Introduction
Grooveshark is an internationally available online music search engine. It’s music streaming service allowing users to search for, stream, and upload music free of charge that can be played immediately or added to a playlist. Grooveshark streams 50 to 60 million songs per month, to more than 5,000,000 users.
How it works
When you log on to the site http://listen.grooveshark.com your greeted by a search box that allows you to find songs and play them instantly, building a queue in the process. When you are satisfied with the current list of songs in your queue, you are able to save the songs as a playlist that is saved to your profile. If you’re unable to think of all of the songs you like Grooveshark's "Grooveshark Radio" feature finds similar songs to those in a user's playlist and queues them for playback. Similar to Pandora's "thumbs up" and "thumbs down" feedback mechanism, users of Grooveshark can tell the recommendation system whether a particular recommendation was good or not by clicking a "happyface" or "sadface" icon. Music can be shared on Grooveshark by directly linking songs to other users within Grooveshark or by posting links to other social networks like Facebook and MySpace through a "broadcast" feature, or by creating music widgets can be posted on external websites.
Grooveshark is a rich Internet application that was first written in ActionScript using the Adobe Flex framework that ran in Adobe Flash. In December 2010, Grooveshark introduced a redesign of the site that features an interface rewritten to use HTML5. The actual music player however, still uses Adobe flash.
Grooveshark's design implements sliding panels to categorize and display lists of information, similar in style to that of the iPhone. A right-aligned black modal window also slides in to display more information for songs, playlists, and users. Grooveshark also lets users upload music to their online music library through a Java Web Start application. The upload program scans the files in the folders as MP3s and then saves them in the user library. The ID3 information of the uploaded song is linked to the user and the file is uploaded to Grooveshark which allows on-demand music playback. Once your library is uploaded to Grooveshark it is accessible by every member of Grooveshark. This however has raised concerns over the legality of this content with regards to copyright infringement. All content on the service is user-sourced.
Legal Issues
Grooveshark requires users to indemnify Escape Media Group for any losses, liabilities, damages, costs or expenses arising from any breach of the Terms of Service or any allegation that user uploaded content violates intellectual property rights just like YouTube and Vimeo.
Users have complained about the unbalanced indemnification protections found in Grooveshark's EULA. Despite these concerns, no user to date has faced legal action from Grooveshark or third-parties.

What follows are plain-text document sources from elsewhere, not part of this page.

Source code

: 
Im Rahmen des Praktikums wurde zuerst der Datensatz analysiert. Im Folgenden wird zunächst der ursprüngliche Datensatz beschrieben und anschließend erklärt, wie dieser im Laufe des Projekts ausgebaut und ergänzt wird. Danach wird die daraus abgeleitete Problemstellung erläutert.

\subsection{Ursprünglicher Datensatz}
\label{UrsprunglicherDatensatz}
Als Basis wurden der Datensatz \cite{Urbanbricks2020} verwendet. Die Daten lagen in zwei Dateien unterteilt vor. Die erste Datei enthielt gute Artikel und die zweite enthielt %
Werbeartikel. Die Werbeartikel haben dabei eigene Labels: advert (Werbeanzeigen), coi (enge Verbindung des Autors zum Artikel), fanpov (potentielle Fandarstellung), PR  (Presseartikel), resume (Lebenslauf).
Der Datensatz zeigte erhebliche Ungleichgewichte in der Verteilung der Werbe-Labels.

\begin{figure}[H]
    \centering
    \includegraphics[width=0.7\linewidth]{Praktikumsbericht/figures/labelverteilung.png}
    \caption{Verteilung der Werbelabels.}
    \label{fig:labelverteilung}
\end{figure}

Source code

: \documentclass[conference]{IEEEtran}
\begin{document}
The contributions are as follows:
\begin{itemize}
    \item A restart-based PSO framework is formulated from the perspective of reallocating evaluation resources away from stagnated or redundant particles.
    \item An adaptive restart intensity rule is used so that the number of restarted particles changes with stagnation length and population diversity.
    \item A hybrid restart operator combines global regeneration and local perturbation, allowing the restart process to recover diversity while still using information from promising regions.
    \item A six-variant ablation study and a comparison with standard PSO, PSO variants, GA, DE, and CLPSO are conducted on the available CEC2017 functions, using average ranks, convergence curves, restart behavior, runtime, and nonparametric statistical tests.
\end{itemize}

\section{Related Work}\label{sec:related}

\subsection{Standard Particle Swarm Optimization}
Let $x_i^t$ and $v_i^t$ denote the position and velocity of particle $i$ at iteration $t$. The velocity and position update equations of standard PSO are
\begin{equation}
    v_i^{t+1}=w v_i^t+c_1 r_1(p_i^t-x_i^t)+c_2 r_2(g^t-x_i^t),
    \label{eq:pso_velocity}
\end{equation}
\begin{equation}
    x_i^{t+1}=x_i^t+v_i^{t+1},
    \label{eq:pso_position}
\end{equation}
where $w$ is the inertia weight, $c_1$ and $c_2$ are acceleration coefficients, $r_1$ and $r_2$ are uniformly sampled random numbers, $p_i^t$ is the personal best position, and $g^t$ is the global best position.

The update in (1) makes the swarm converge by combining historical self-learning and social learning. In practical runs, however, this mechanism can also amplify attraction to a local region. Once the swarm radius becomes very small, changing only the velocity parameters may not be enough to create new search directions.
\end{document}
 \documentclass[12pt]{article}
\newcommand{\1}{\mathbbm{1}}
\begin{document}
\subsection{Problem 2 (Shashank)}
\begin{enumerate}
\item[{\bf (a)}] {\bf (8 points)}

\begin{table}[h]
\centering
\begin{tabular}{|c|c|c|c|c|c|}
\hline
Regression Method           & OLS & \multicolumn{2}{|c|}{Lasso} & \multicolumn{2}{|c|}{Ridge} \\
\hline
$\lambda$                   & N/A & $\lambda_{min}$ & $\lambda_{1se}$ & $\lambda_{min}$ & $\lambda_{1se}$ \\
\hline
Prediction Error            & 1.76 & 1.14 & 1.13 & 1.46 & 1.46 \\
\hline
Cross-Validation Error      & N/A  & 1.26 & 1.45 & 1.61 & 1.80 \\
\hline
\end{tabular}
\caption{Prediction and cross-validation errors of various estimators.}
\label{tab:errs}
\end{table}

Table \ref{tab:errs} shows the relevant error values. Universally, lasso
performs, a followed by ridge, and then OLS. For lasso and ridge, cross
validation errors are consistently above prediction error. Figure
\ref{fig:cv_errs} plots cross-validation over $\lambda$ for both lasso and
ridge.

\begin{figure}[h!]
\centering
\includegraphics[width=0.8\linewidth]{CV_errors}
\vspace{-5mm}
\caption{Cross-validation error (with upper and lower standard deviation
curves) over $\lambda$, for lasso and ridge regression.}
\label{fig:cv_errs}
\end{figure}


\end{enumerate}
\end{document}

Parties in the USA claiming copyright infringement may use mechanisms of the Digital Millennium Copyright Act (DMCA) to request that their content be removed. Repeat offenders, users who have uploaded unlicensed content more than two times, have had their Grooveshark accounts suspended. Grooveshark makes a Label List available of all record labels with which they have royalty agreements, though in the past major record labels were noticeably absent. This changed on May 8, 2009 EMI filed a copyright infringement lawsuit against Grooveshark, which was dropped on October 13, 2009 and replaced with a licensing deal.
Universal Music Group filed a copyright infringement lawsuit against Grooveshark on January 6, 2010. This lawsuit is believed to have been the cause of Apple's pulling the Grooveshark application from iPhone in August 2010.
In March 2010, Pink Floyd sued EMI over the amount of royalties the band should receive for digital sales of their music, and as to whether tracks from their concept albums can be sold as singles. Pink Floyd won, and almost all of their tracks have been removed from Grooveshark.